11.  Authorizes a covered individual who does not qualify for a formulary exception by way of a health plan renewal to apply for a formulary exception using the insurer's, PBM's or utilization review agent's formulary exception process.

12.  Requires insurers, PBMs and utilization agents, when evaluating whether a covered individual qualifies for a formulary exception, to consider whether the:

a)   covered individual has experienced a positive therapeutic outcome on the previously approved drug;

b)   formulary drug is not in the best interest of the covered individual based on medical necessity because the covered individual's use of the formulary prescription drug is expected to cause a negative impact on the individual's comorbid condition or a clinically predictable negative drug interaction; and

c)   formulary prescription drug is contraindicated or will likely cause a severe reaction.

13.  Requires a notice of denial of coverage by an insurer or PBM for a nonformulary prescription drug to be made in writing to the covered individual by a licensed pharmacist or medical director, and include:

a)   the medical or pharmacological reasons why the authorization was denied;

b)   the signature of the licensed pharmacist or medical director who made the decision to deny coverage; and

c)   the process by which a covered individual may appeal the denial.

14.  Requires insurers, PBMs and utilization review agents to send copies of formulary prescription drug exception denials to the covered individual's treating health care provider who requested the exception.

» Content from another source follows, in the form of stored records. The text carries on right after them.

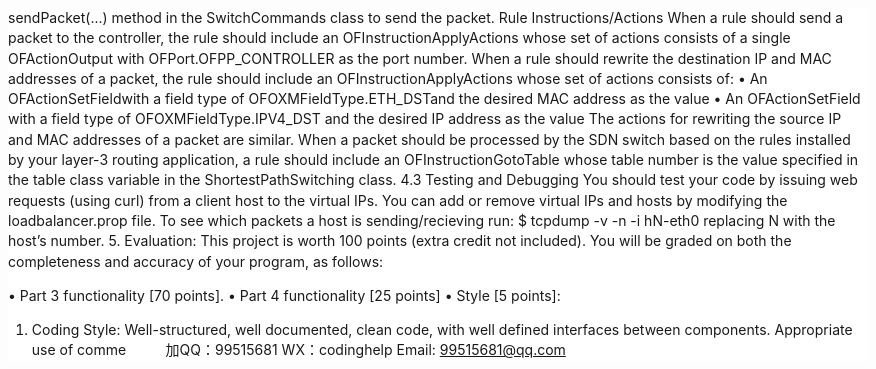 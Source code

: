 sendPacket(...) method in the SwitchCommands class to send the packet.
Rule Instructions/Actions
When a rule should send a packet to the controller, the rule should include an OFInstructionApplyActions whose set of actions consists of a single OFActionOutput with OFPort.OFPP_CONTROLLER as the port number.
When a rule should rewrite the destination IP and MAC addresses of a packet, the rule should include an OFInstructionApplyActions whose set of actions consists of:
• An OFActionSetFieldwith a field type of OFOXMFieldType.ETH_DSTand the desired MAC address as the value
• An OFActionSetField with a field type of OFOXMFieldType.IPV4_DST and the desired IP address as the value
The actions for rewriting the source IP and MAC addresses of a packet are similar.
When a packet should be processed by the SDN switch based on the rules installed by your layer-3 routing application, a rule should include an OFInstructionGotoTable whose table number is the value specified in the table class variable in the ShortestPathSwitching class.
4.3 Testing and Debugging
You should test your code by issuing web requests (using curl) from a client host to the virtual IPs.
You can add or remove virtual IPs and hosts by modifying the loadbalancer.prop file.
To see which packets a host is sending/recieving run:
$ tcpdump -v -n -i hN-eth0 replacing N with the host’s number.
5. Evaluation:
This project is worth 100 points (extra credit not included). You will be graded on both the completeness and accuracy of your program, as follows:

• Part 3 functionality [70 points].
• Part 4 functionality [25 points]
• Style [5 points]:
1. Coding Style: Well-structured, well documented, clean code, with well defined interfaces between components. Appropriate use of comme         
加QQ：99515681  WX：codinghelp  Email: 99515681@qq.com
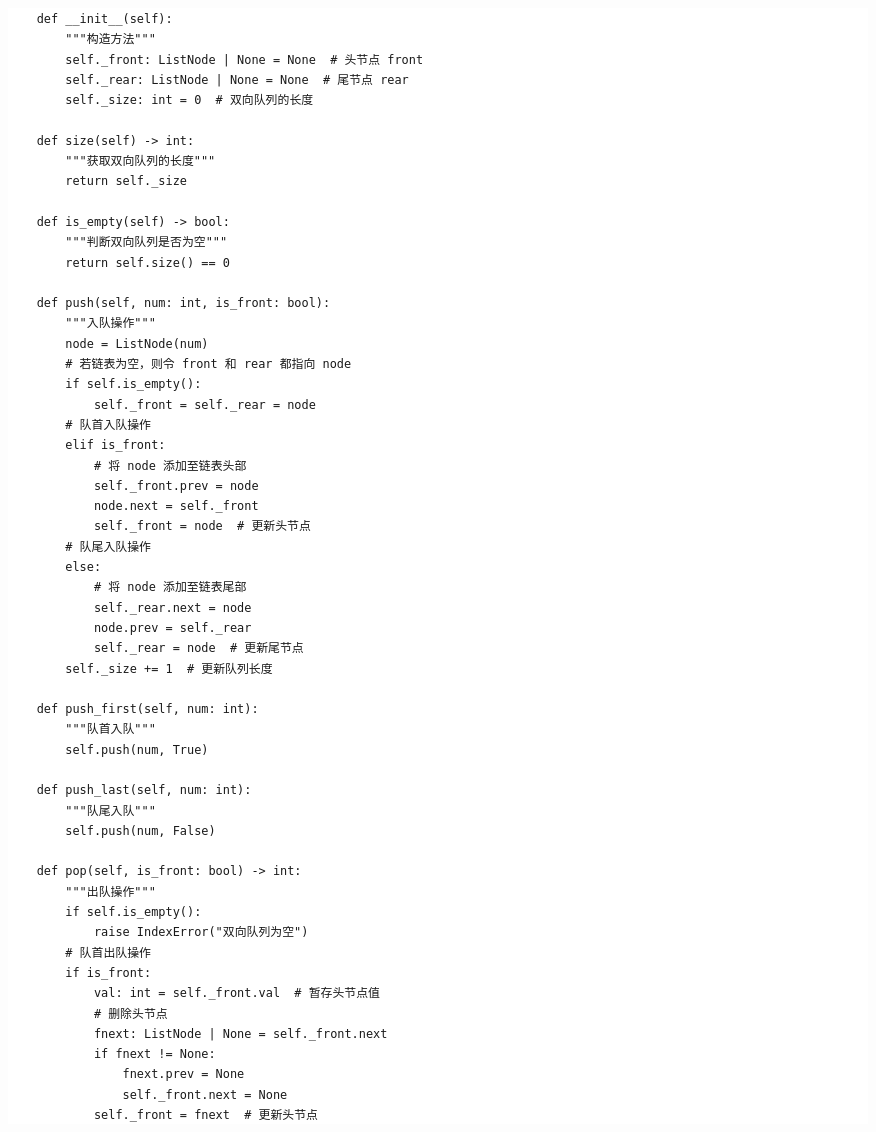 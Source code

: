         def __init__(self):
            """构造方法"""
            self._front: ListNode | None = None  # 头节点 front
            self._rear: ListNode | None = None  # 尾节点 rear
            self._size: int = 0  # 双向队列的长度

        def size(self) -> int:
            """获取双向队列的长度"""
            return self._size

        def is_empty(self) -> bool:
            """判断双向队列是否为空"""
            return self.size() == 0

        def push(self, num: int, is_front: bool):
            """入队操作"""
            node = ListNode(num)
            # 若链表为空，则令 front 和 rear 都指向 node
            if self.is_empty():
                self._front = self._rear = node
            # 队首入队操作
            elif is_front:
                # 将 node 添加至链表头部
                self._front.prev = node
                node.next = self._front
                self._front = node  # 更新头节点
            # 队尾入队操作
            else:
                # 将 node 添加至链表尾部
                self._rear.next = node
                node.prev = self._rear
                self._rear = node  # 更新尾节点
            self._size += 1  # 更新队列长度

        def push_first(self, num: int):
            """队首入队"""
            self.push(num, True)

        def push_last(self, num: int):
            """队尾入队"""
            self.push(num, False)

        def pop(self, is_front: bool) -> int:
            """出队操作"""
            if self.is_empty():
                raise IndexError("双向队列为空")
            # 队首出队操作
            if is_front:
                val: int = self._front.val  # 暂存头节点值
                # 删除头节点
                fnext: ListNode | None = self._front.next
                if fnext != None:
                    fnext.prev = None
                    self._front.next = None
                self._front = fnext  # 更新头节点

15.  Requires insurers, PBMs and utilization review agents to maintain copies of all formulary prescription drug exception denials and to make the copies available to DIFI for inspection.

16.  Allows a covered individual or the individual's authorized representative to appeal any formulary prescription drug exception denial.

17.  Specifies that any approved formulary exception for a covered individual is in effect through the end of the individual's plan year.

18.  Requires approvals of formulary exceptions to be delivered, in writing, to the covered individual and the individual's treating health care provider.

Miscellaneous

19.  Specifies that requirements for prescription drug coverage and formulary exceptions do not:

a)   prevent a health care provider from prescribing another covered prescription drug if the provider deems the drug medically necessary for the covered individual; or

b)   prevent an insurer or PBM from:

i.   adding a prescription drug to its formulary;

ii.   removing a formulary prescription drug that has been removed for sale in the United States by the drug manufacturer;

iii.   making any formulary changes for patients who are not on a previously approved prescription drug; or

iv.   setting the cost sharing for nonformulary prescription drugs.

20.  Applies the requirements related to prescription drug limitations, exclusions and formulary drug exceptions only to PBMs that are certified by DIFI.

21.  Allows the Director of DIFI to take enforcement action, as authorized by, against a PBM, insurer or utilization review agent in violation of requirements relating to drug limitations or exclusions or formulary drug exceptions.

22.  Specifies that a policy that is issued or renewed by a disability insurer does not include a policy that provides limited benefit coverage.

23.  Defines terms.

24.  Applies the newly established drug coverage and formulary exception process requirements to contracts entered into, amended, extended or renewed beginning January 1, 2026.

25.  Becomes effective on the general effective date.